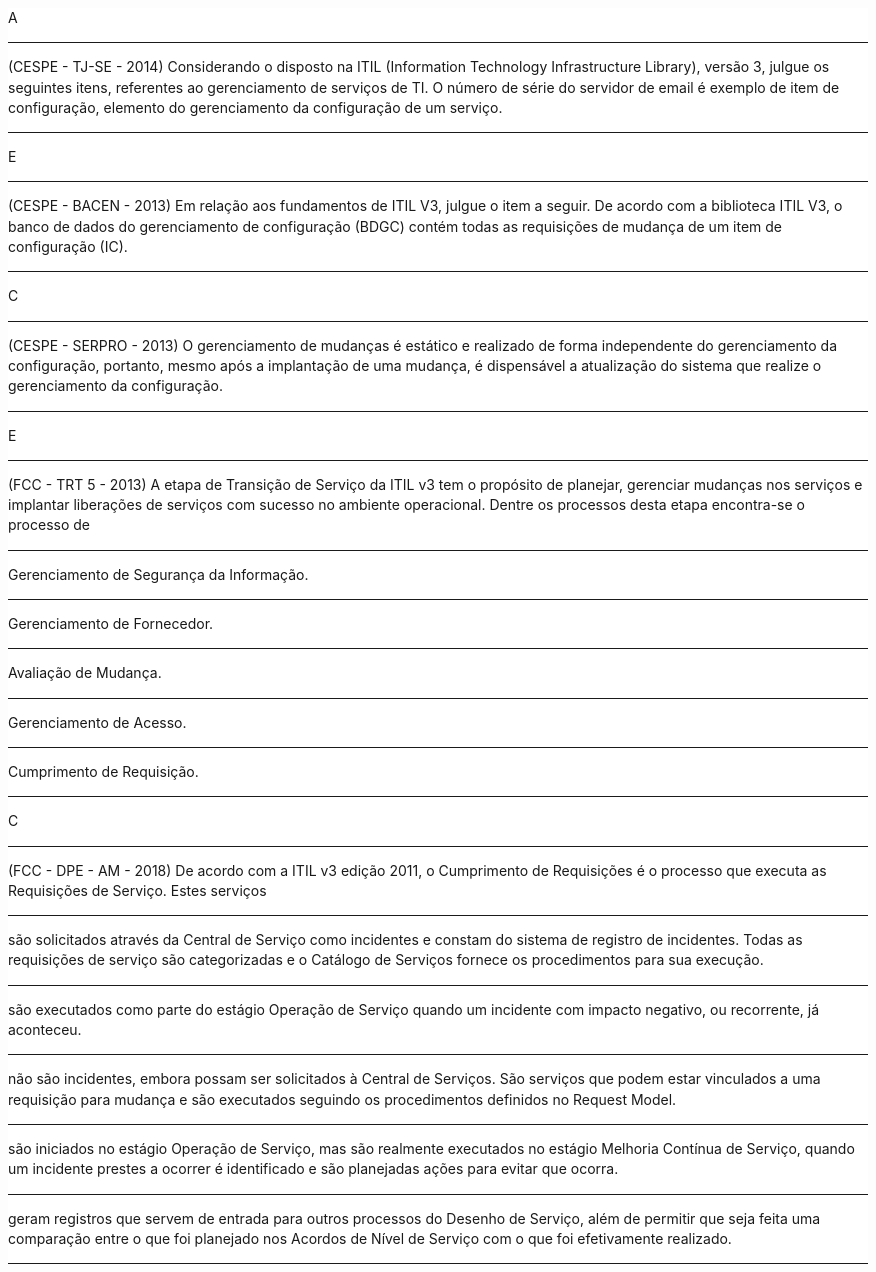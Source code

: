 A
****
(CESPE - TJ-SE - 2014) Considerando o disposto na ITIL (Information Technology Infrastructure Library), versão 3, julgue os seguintes itens, referentes ao gerenciamento de serviços de TI.
O número de série do servidor de email é exemplo de item de configuração, elemento do gerenciamento da configuração de um serviço.
***
E
****
(CESPE - BACEN - 2013) Em relação aos fundamentos de ITIL V3, julgue o item a seguir.
De acordo com a biblioteca ITIL V3, o banco de dados do gerenciamento de configuração (BDGC) contém todas as requisições de mudança de um item de configuração (IC).
***
C
****
(CESPE - SERPRO - 2013) O gerenciamento de mudanças é estático e realizado de forma independente do gerenciamento da configuração, portanto, mesmo após a implantação de uma mudança, é dispensável a atualização do sistema que realize o gerenciamento da configuração.
***
E
****
(FCC - TRT 5 - 2013) A etapa de Transição de Serviço da ITIL v3 tem o propósito de planejar, gerenciar mudanças nos serviços e implantar liberações de serviços com sucesso no ambiente operacional. Dentre os processos desta etapa encontra-se o processo de 
***
Gerenciamento de Segurança da Informação.
***
Gerenciamento de Fornecedor.
***
Avaliação de Mudança.
***
Gerenciamento de Acesso.
***
Cumprimento de Requisição.
***
C
****
(FCC - DPE - AM - 2018) De acordo com a ITIL v3 edição 2011, o Cumprimento de Requisições é o processo que executa as Requisições de Serviço. Estes serviços 
***
são solicitados através da Central de Serviço como incidentes e constam do sistema de registro de incidentes. Todas as requisições de serviço são categorizadas e o Catálogo de Serviços fornece os procedimentos para sua execução.
***
são executados como parte do estágio Operação de Serviço quando um incidente com impacto negativo, ou recorrente, já aconteceu.
***
não são incidentes, embora possam ser solicitados à Central de Serviços. São serviços que podem estar vinculados a uma requisição para mudança e são executados seguindo os procedimentos definidos no Request Model.
***
são iniciados no estágio Operação de Serviço, mas são realmente executados no estágio Melhoria Contínua de Serviço, quando um incidente prestes a ocorrer é identificado e são planejadas ações para evitar que ocorra.
***
geram registros que servem de entrada para outros processos do Desenho de Serviço, além de permitir que seja feita uma comparação entre o que foi planejado nos Acordos de Nível de Serviço com o que foi efetivamente realizado.
***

YOUR OBJECTIVE: Return each line of the entries that holds the string "incidentes".

SOLUTION TO THIS TASK:
são solicitados através da Central de Serviço como incidentes e constam do sistema de registro de incidentes. Todas as requisições de serviço são categorizadas e o Catálogo de Serviços fornece os procedimentos para sua execução.
não são incidentes, embora possam ser solicitados à Central de Serviços. São serviços que podem estar vinculados a uma requisição para mudança e são executados seguindo os procedimentos definidos no Request Model.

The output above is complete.